This facility is licensed to serve 6 non-ambulatory adults ages 60 and above, of which 2 may be bedridden. The facility has a hospice waiver for 6 residents. Bedroom #3 is cleared for 1 bedridden client.

A total of 6 residents are currently residing in this facility.

The facility paid their Annual Licensing Fees today.

Facility Layout: The facility is a two-story house located on a main street. The first floor consists of 3 resident bedrooms; 2 full bathrooms; 1 great room which consists of a kitchen area, dining room area, office space, and living room area; 1 attached garage with a laundry area. The second floor consists of 3 staff bedrooms and 1 full bathroom.

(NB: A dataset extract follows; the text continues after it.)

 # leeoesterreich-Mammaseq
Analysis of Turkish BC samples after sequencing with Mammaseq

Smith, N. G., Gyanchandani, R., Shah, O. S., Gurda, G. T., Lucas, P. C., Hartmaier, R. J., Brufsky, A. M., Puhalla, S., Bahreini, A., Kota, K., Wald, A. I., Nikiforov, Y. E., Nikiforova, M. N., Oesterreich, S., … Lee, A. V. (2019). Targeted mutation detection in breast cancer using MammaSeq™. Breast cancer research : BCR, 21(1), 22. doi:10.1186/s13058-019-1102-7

Outside, there is a front yard and back yard patio area with shaded seating; and there is a storage room.
NAME OF LICENSING PROGRAM MANAGER: Ulysses Coronel
NAME OF LICENSING PROGRAM ANALYST: Socorro Leandro
LICENSING PROGRAM ANALYST SIGNATURE: DATE: 12/10/2025
I acknowledge receipt of this form and understand my licensing appeal rights as explained and received.
FACILITY REPRESENTATIVE SIGNATURE: DATE: 12/10/2025
This report must be available at Child Care and Group Home facilities for public review for 3 years.

LIC809 (FAS) - (06/04)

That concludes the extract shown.